■ Exercise ■
Each line below should be restated exactly, with nothing dropped.

════════════════

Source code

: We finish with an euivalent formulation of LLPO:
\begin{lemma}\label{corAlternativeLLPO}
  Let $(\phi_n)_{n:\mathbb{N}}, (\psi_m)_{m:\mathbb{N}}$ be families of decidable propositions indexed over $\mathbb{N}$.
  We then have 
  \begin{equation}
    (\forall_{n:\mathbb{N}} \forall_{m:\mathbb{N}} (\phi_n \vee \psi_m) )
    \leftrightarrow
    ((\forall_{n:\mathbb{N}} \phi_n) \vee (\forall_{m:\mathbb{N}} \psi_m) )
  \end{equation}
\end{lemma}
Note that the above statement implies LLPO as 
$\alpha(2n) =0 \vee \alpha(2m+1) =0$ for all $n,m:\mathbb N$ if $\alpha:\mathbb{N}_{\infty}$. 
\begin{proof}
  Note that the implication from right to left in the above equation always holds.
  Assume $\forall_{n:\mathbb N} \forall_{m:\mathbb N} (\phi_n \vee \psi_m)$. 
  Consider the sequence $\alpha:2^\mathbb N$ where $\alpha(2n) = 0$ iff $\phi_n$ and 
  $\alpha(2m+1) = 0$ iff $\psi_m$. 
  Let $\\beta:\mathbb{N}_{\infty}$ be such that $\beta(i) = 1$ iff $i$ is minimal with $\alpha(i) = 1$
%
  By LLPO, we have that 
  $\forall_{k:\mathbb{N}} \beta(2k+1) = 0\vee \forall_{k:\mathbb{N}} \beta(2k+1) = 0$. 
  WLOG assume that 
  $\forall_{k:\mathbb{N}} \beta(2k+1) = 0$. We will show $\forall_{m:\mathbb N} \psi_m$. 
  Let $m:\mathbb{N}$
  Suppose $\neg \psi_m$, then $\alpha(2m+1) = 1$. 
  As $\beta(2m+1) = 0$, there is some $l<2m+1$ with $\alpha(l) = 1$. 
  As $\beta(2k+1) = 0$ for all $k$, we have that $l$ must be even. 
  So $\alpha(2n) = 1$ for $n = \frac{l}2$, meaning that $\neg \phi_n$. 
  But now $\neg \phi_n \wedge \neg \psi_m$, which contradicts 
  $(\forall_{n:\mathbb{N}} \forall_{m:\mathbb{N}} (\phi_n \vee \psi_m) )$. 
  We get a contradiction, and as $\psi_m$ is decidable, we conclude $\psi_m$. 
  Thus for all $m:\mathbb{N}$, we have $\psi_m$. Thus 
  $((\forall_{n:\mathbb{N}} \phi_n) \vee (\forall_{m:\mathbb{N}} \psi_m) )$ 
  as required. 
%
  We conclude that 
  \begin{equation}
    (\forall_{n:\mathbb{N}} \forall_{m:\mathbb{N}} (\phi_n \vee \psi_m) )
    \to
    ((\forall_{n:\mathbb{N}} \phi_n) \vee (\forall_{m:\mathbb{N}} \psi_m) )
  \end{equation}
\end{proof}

════════════════

■ Answer to this exercise ■
Source code

: We finish with an euivalent formulation of LLPO:
\begin{lemma}\label{corAlternativeLLPO}
  Let $(\phi_n)_{n:\mathbb{N}}, (\psi_m)_{m:\mathbb{N}}$ be families of decidable propositions indexed over $\mathbb{N}$.
  We then have 
  \begin{equation}
    (\forall_{n:\mathbb{N}} \forall_{m:\mathbb{N}} (\phi_n \vee \psi_m) )
    \leftrightarrow
    ((\forall_{n:\mathbb{N}} \phi_n) \vee (\forall_{m:\mathbb{N}} \psi_m) )
  \end{equation}
\end{lemma}
Note that the above statement implies LLPO as 
$\alpha(2n) =0 \vee \alpha(2m+1) =0$ for all $n,m:\mathbb N$ if $\alpha:\mathbb{N}_{\infty}$. 
\begin{proof}
  Note that the implication from right to left in the above equation always holds.
  Assume $\forall_{n:\mathbb N} \forall_{m:\mathbb N} (\phi_n \vee \psi_m)$. 
  Consider the sequence $\alpha:2^\mathbb N$ where $\alpha(2n) = 0$ iff $\phi_n$ and 
  $\alpha(2m+1) = 0$ iff $\psi_m$. 
  Let $\\beta:\mathbb{N}_{\infty}$ be such that $\beta(i) = 1$ iff $i$ is minimal with $\alpha(i) = 1$
%
  By LLPO, we have that 
  $\forall_{k:\mathbb{N}} \beta(2k+1) = 0\vee \forall_{k:\mathbb{N}} \beta(2k+1) = 0$. 
  WLOG assume that 
  $\forall_{k:\mathbb{N}} \beta(2k+1) = 0$. We will show $\forall_{m:\mathbb N} \psi_m$. 
  Let $m:\mathbb{N}$
  Suppose $\neg \psi_m$, then $\alpha(2m+1) = 1$. 
  As $\beta(2m+1) = 0$, there is some $l<2m+1$ with $\alpha(l) = 1$. 
  As $\beta(2k+1) = 0$ for all $k$, we have that $l$ must be even. 
  So $\alpha(2n) = 1$ for $n = \frac{l}2$, meaning that $\neg \phi_n$. 
  But now $\neg \phi_n \wedge \neg \psi_m$, which contradicts 
  $(\forall_{n:\mathbb{N}} \forall_{m:\mathbb{N}} (\phi_n \vee \psi_m) )$. 
  We get a contradiction, and as $\psi_m$ is decidable, we conclude $\psi_m$. 
  Thus for all $m:\mathbb{N}$, we have $\psi_m$. Thus 
  $((\forall_{n:\mathbb{N}} \phi_n) \vee (\forall_{m:\mathbb{N}} \psi_m) )$ 
  as required. 
%
  We conclude that 
  \begin{equation}
    (\forall_{n:\mathbb{N}} \forall_{m:\mathbb{N}} (\phi_n \vee \psi_m) )
    \to
    ((\forall_{n:\mathbb{N}} \phi_n) \vee (\forall_{m:\mathbb{N}} \psi_m) )
  \end{equation}
\end{proof}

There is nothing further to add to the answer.